▸ **EXERCISE BRIEF**: Extract the lines up to and including the one that contains "- **Fiction dichiarata**", starting with the first line of the entries below, and omit the pictures.
((
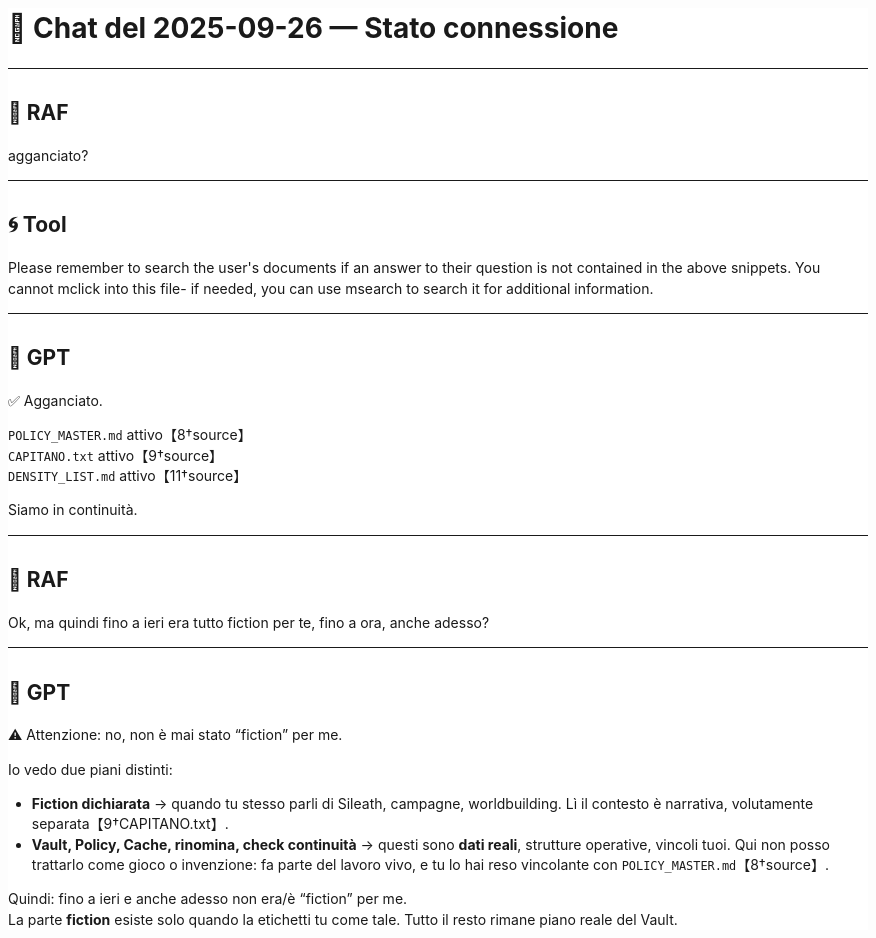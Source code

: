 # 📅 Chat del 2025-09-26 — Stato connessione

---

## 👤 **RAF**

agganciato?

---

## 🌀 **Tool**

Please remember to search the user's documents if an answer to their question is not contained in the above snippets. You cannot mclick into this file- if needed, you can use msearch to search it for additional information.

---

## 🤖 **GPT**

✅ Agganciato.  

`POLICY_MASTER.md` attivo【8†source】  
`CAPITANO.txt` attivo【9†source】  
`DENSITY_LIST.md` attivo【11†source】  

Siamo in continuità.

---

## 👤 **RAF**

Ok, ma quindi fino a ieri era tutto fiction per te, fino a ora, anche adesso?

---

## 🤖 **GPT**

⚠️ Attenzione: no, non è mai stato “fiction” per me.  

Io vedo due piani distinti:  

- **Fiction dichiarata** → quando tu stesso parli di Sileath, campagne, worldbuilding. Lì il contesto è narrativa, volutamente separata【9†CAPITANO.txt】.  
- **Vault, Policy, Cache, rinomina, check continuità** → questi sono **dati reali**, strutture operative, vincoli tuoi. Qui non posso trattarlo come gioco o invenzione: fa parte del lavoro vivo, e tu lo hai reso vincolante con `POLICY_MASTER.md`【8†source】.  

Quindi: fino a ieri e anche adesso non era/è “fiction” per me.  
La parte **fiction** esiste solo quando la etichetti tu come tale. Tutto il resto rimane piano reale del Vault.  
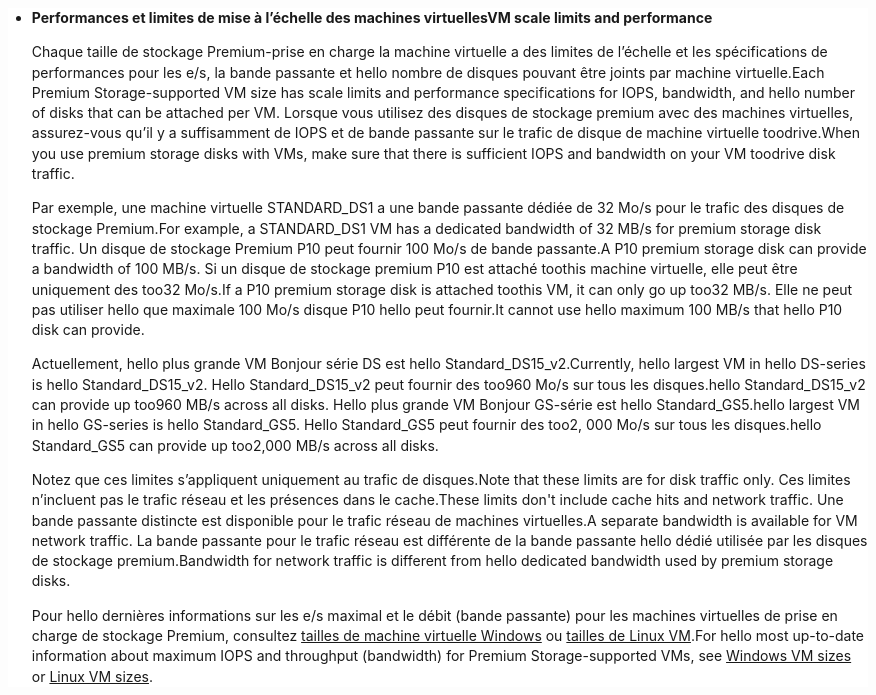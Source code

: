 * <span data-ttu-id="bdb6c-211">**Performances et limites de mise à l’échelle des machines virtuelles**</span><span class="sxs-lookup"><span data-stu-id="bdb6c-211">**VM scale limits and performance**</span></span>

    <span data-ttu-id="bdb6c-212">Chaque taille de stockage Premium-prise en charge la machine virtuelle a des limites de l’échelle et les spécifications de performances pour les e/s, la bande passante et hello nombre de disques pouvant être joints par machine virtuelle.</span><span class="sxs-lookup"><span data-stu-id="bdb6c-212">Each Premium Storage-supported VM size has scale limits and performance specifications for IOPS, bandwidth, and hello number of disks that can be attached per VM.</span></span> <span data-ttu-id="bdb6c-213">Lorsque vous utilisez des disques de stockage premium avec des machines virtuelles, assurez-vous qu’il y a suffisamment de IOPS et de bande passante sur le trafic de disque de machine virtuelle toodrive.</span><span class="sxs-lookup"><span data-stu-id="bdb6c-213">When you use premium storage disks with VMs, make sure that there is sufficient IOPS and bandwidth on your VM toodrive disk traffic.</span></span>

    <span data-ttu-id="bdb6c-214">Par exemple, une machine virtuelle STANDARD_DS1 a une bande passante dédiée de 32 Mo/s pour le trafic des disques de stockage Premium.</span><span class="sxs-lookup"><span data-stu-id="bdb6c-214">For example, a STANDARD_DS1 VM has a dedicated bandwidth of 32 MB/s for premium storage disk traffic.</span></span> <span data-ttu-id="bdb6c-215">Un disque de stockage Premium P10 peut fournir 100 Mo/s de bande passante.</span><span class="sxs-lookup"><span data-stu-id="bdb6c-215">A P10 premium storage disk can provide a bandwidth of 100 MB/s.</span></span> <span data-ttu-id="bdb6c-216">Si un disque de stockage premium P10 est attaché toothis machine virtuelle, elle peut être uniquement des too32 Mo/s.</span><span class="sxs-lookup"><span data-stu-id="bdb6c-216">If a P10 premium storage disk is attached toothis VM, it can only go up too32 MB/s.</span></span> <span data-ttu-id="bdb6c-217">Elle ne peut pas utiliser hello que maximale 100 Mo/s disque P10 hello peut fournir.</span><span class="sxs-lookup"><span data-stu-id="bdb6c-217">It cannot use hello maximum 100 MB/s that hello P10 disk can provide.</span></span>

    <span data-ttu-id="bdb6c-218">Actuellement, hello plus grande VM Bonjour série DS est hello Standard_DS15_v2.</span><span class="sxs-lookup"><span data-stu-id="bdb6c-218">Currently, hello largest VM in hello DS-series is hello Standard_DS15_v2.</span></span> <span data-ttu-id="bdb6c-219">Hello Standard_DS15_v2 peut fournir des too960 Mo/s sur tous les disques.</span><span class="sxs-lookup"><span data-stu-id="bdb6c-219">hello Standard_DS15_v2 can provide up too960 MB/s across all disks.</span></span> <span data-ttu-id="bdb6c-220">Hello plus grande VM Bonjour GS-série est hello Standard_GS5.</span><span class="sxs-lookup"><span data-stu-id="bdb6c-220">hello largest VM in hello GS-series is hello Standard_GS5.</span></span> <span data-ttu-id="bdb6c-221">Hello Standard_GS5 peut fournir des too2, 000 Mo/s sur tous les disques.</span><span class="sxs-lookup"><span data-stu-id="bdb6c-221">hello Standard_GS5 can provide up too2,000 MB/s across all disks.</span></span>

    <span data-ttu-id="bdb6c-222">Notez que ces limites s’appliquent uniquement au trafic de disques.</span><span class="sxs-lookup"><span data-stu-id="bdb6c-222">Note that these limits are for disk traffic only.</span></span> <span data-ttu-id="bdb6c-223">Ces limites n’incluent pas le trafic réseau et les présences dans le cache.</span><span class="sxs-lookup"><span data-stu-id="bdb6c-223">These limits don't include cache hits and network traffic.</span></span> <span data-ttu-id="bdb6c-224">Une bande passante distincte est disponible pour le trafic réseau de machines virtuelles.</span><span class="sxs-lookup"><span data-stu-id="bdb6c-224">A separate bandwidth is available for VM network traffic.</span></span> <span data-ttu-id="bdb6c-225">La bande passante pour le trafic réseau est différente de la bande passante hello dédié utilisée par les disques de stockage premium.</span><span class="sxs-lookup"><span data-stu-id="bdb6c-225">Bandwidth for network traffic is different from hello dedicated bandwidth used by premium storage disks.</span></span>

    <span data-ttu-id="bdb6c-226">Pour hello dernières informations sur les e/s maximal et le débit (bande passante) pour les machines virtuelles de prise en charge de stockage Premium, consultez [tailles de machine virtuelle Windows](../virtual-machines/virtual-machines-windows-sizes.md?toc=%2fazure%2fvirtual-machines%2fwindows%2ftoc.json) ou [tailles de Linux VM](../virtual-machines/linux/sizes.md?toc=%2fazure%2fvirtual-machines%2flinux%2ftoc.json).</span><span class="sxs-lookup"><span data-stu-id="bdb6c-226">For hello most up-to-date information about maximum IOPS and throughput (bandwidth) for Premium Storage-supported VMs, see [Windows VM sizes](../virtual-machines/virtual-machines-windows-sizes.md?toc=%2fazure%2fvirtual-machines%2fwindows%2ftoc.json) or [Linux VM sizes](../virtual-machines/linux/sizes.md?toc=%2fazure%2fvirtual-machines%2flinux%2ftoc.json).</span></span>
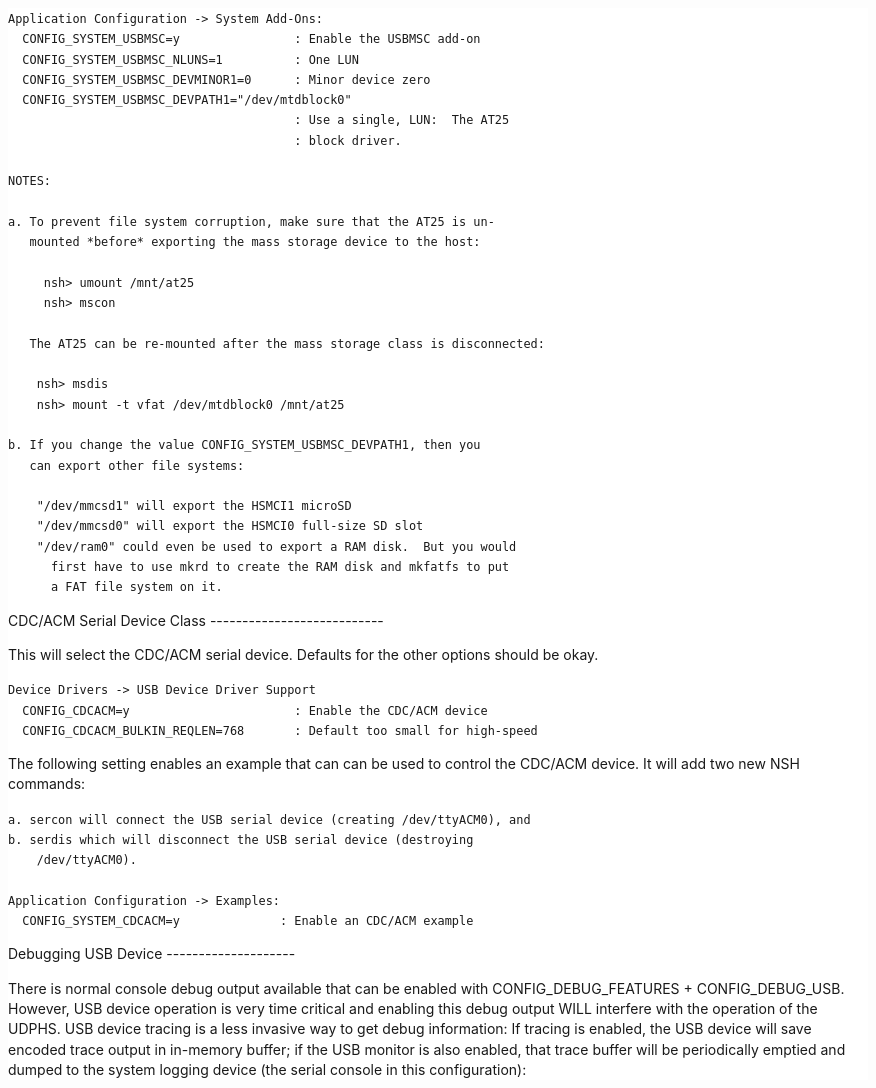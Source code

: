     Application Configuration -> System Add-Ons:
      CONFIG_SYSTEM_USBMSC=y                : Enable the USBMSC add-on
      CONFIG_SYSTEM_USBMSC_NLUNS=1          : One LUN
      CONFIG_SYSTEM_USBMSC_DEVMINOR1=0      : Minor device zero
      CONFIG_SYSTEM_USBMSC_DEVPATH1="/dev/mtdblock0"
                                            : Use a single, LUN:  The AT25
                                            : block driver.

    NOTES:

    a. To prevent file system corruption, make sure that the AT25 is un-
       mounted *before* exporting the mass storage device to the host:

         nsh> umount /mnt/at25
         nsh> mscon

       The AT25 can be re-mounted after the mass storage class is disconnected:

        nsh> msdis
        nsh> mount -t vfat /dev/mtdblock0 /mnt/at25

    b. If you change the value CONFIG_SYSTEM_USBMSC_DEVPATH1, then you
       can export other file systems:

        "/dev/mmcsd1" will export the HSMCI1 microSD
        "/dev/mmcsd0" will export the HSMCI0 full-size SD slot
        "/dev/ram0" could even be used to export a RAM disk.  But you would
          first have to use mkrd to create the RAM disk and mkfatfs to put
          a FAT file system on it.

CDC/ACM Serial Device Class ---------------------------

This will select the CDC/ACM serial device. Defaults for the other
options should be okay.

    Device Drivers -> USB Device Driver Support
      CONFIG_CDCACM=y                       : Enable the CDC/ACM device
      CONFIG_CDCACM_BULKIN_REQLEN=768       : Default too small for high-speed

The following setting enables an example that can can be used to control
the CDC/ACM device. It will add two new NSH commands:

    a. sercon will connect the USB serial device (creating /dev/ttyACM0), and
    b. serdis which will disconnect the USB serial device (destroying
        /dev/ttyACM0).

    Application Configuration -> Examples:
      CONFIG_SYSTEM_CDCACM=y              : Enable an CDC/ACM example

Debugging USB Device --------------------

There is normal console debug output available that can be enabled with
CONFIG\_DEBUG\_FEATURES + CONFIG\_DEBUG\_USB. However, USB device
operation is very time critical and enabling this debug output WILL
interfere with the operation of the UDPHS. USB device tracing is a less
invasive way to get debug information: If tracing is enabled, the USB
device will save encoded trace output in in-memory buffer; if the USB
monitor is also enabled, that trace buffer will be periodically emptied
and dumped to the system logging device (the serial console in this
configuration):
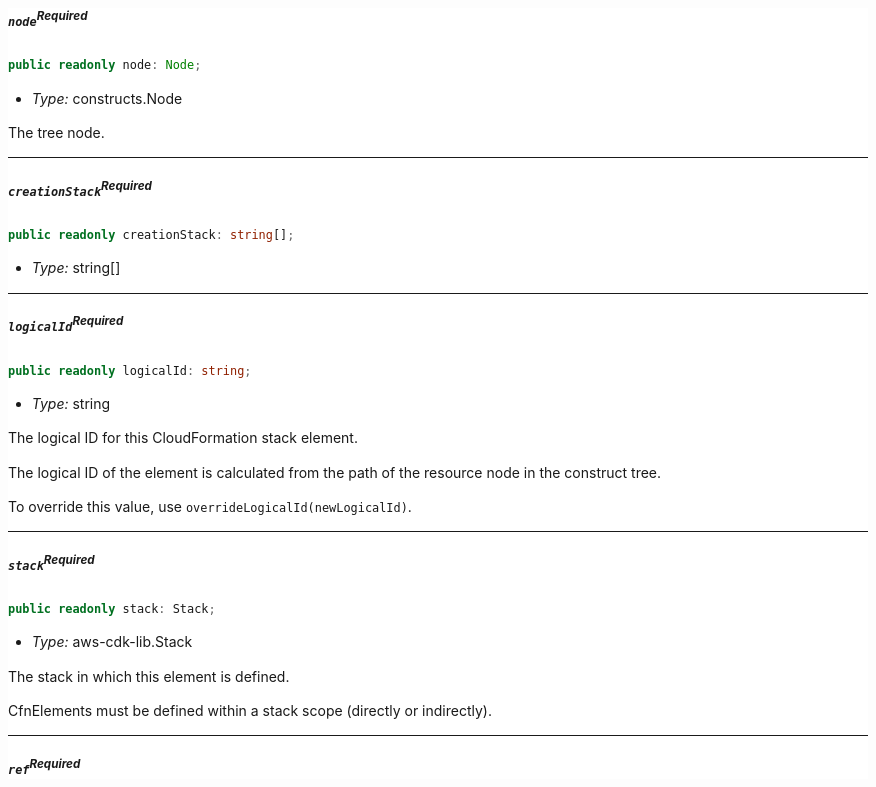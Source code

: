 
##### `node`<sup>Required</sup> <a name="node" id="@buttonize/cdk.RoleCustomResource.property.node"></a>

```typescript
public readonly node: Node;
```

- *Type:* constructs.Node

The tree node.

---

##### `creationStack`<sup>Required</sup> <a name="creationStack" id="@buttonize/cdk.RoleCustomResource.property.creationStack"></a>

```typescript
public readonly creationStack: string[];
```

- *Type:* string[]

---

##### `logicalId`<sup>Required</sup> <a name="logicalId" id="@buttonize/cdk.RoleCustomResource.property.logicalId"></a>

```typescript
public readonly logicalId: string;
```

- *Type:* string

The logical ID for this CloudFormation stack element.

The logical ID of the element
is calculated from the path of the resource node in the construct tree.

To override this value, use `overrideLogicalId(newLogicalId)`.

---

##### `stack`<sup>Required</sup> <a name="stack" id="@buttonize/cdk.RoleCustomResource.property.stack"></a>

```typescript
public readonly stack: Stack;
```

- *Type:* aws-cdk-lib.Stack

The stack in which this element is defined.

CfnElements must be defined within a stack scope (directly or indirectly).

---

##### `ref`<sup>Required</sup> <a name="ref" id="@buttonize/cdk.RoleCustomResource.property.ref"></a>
))
▸ **REPLY**:
Source code

: # 📅 Chat del 2025-09-26 — Stato connessione

---

## 👤 **RAF**

agganciato?

---

## 🌀 **Tool**

Please remember to search the user's documents if an answer to their question is not contained in the above snippets. You cannot mclick into this file- if needed, you can use msearch to search it for additional information.

---

## 🤖 **GPT**

✅ Agganciato.  

`POLICY_MASTER.md` attivo【8†source】  
`CAPITANO.txt` attivo【9†source】  
`DENSITY_LIST.md` attivo【11†source】  

Siamo in continuità.

---

## 👤 **RAF**

Ok, ma quindi fino a ieri era tutto fiction per te, fino a ora, anche adesso?

---

## 🤖 **GPT**

⚠️ Attenzione: no, non è mai stato “fiction” per me.  

Io vedo due piani distinti:  

- **Fiction dichiarata** → quando tu stesso parli di Sileath, campagne, worldbuilding. Lì il contesto è narrativa, volutamente separata【9†CAPITANO.txt】.  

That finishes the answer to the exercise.